Histological examination

The fixed lung tissue samples were dehydrated in graded ethanol and embedded in paraffin. Each paraffin block was cut into 5-μm-thick slices. Then, these slices were dewaxed in xylene, rehydrated in gradient alcohols, and rinsed with distilled water. For hematoxylin and eosin (H&E) staining, these sections were incubated with hematoxylin for 5 min and then with eosin for 3 min. For evaluation of collagen deposition, these slices were stained with Masson’s trichrome, and the collagen deposition areas were assessed with Image-Pro Plus 6.0 software and expressed as a percentage to the total analyzed areas.

Immunofluorescence

Cells growing on the glass slides were first fixed with 4 % paraformaldehyde and then incubated with 0.1 % Triton X-100 (Amresco, Solon, OH, USA) at room temperature (RT) for 30 min. The 5-μm-thick lung slices were dewaxed, rehydrated, and retrieved antigens. Both cell and tissue samples were blocked with goat serum and then incubated with rabbit polyclonal antibodies for E-cadherin (1:100 diluted for tissues and 1:200 diluted for cells; Boster, Wuhan, China) and fibronectin (1:200 diluted for cells; Boster) overnight (4 °C). Thereafter, Cyanine-3-CTP (Cy3)- or fluorescein isothiocyanate (FITC)-labeled goat anti-rabbit secondary antibodies (1:200 diluted; Beyotime, Shanghai, China) were utilized to treat these samples for 60 min (RT) in the dark. Cell nuclei were counterstained with 4′,6-diamidino-2-phenylindole (DAPI; Biosharp, Hefei, China).

Western blot analysis

Rabbit polyclonal antibodies against phosphorylated nuclear factor kappa B (NF-κB) inhibitor α (p-IκBα), small mother against decapentaplegic (Smad)-2, p-Smad2, Smad3, p-Smad3, vimentin, NF-E2-related factor 2 (Nrf2), and NADPH/quinone oxidoreductase (NQO1) were all purchased from Bioss (Beijing, China). The dilution for each antibody was 1:500. Rabbit polyclonal antibodies against E-cadherin, fibronectin, and NF-κB subunit p65 and mouse monoclonal antibody against α-smooth muscle actin (α-SMA) were obtained from Boster, and the dilution was 1:400. Rabbit polyclonal antibodies against TGF-β1 and hemoxygenase 1 (HO-1) were obtained from Santa Cruz Biotechnology (Santa Cruz, CA, USA), and the dilution was 1:200.

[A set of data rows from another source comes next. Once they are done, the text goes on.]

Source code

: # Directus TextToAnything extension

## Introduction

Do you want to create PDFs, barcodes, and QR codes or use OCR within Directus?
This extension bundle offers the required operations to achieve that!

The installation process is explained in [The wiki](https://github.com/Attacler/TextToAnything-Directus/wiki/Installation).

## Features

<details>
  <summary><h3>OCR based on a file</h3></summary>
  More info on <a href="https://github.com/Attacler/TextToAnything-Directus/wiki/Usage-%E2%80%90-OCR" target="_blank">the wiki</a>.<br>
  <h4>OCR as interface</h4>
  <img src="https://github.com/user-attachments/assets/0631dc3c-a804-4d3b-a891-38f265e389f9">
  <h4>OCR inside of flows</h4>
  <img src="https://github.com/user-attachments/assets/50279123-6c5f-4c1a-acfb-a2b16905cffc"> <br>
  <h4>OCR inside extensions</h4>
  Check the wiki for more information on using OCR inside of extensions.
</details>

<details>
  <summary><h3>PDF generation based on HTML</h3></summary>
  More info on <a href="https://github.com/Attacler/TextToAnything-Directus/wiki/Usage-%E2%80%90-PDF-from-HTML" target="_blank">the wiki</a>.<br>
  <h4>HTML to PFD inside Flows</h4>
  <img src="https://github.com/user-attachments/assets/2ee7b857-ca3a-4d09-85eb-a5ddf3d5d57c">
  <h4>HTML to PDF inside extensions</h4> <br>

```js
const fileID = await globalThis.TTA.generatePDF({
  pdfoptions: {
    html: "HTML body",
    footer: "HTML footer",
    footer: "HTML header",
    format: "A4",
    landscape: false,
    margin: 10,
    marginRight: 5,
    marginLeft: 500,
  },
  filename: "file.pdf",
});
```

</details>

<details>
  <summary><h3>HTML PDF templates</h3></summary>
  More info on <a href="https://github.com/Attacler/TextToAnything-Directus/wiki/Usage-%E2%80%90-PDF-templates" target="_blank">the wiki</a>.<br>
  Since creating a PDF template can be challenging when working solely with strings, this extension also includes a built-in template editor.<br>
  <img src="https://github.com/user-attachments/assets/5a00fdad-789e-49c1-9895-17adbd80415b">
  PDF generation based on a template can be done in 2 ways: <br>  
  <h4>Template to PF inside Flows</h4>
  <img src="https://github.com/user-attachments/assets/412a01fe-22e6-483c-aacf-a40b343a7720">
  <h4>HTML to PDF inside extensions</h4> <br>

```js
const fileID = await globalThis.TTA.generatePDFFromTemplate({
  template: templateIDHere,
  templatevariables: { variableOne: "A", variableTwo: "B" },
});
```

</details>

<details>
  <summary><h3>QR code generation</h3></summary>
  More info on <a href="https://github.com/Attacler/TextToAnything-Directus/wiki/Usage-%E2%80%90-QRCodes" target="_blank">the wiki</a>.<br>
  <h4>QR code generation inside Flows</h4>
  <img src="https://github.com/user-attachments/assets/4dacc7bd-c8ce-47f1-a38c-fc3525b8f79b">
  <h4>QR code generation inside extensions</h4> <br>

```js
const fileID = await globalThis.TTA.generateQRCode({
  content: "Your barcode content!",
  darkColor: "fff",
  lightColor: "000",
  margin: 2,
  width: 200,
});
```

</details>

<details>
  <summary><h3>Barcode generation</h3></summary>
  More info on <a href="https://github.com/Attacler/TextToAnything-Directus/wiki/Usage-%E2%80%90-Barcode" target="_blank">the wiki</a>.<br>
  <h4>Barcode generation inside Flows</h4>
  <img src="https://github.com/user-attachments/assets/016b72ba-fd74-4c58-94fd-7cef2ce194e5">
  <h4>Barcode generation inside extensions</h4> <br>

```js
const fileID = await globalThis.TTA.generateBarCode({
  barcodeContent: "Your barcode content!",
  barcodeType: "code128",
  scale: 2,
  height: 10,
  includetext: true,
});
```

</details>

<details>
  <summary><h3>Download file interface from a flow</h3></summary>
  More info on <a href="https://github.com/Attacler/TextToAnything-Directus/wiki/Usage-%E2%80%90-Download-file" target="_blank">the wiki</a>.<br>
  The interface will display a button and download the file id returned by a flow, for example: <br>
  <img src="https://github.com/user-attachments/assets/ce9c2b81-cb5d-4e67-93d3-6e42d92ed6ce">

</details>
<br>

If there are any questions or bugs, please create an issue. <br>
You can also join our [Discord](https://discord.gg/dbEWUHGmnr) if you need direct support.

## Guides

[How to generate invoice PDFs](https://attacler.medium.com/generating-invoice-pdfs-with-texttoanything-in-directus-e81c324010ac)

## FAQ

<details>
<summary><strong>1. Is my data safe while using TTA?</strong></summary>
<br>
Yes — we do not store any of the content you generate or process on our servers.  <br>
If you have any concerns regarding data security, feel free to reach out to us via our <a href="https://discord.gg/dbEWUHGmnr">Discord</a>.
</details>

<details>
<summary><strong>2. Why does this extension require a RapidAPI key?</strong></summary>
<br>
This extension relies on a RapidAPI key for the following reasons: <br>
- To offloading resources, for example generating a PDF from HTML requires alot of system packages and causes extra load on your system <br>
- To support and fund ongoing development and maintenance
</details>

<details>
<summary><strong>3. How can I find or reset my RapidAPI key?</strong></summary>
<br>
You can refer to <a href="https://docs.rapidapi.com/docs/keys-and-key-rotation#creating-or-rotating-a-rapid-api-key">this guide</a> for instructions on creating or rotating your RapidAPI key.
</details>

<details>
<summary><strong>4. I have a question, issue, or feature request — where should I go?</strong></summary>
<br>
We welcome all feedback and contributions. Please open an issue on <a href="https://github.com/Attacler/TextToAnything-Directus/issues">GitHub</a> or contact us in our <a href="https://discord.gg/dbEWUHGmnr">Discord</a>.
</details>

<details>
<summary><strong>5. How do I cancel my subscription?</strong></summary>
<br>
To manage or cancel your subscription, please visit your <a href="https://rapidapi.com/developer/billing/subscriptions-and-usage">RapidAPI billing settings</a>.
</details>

Lung tissues and cells were lysed in RIPA lysis buffer (Beyotime) to isolate the total proteins. Then, equal amount of each protein sample was separated on SDS-PAGE, transferred onto PVDF membranes, and then blocked in 5 % skimmed milk. After blocking, the membranes were incubated overnight (4 °C) with the above-mentioned antibodies, followed by goat anti-rabbit or mouse secondary antibodies (1:5000 diluted; Beyotime) for 45 min (RT). In order to detect the nuclear expression levels of NF-κB p65 and Nrf-2 in rat lung tissues, nuclear extracts were first prepared with a nuclear and cytoplasmic protein extraction kit (Beyotime) and then subjected to Western blot analysis. Finally, the proteins bands were visualized with an enhanced peroxidase/luminol chemiluminescence reaction kit (Seven-sea Pharmtech Co., Ltd, Shanghai, China). The density of each protein blot was compared with that of β-actin or Histone H3 and was shown as a ratio to the endogenous control.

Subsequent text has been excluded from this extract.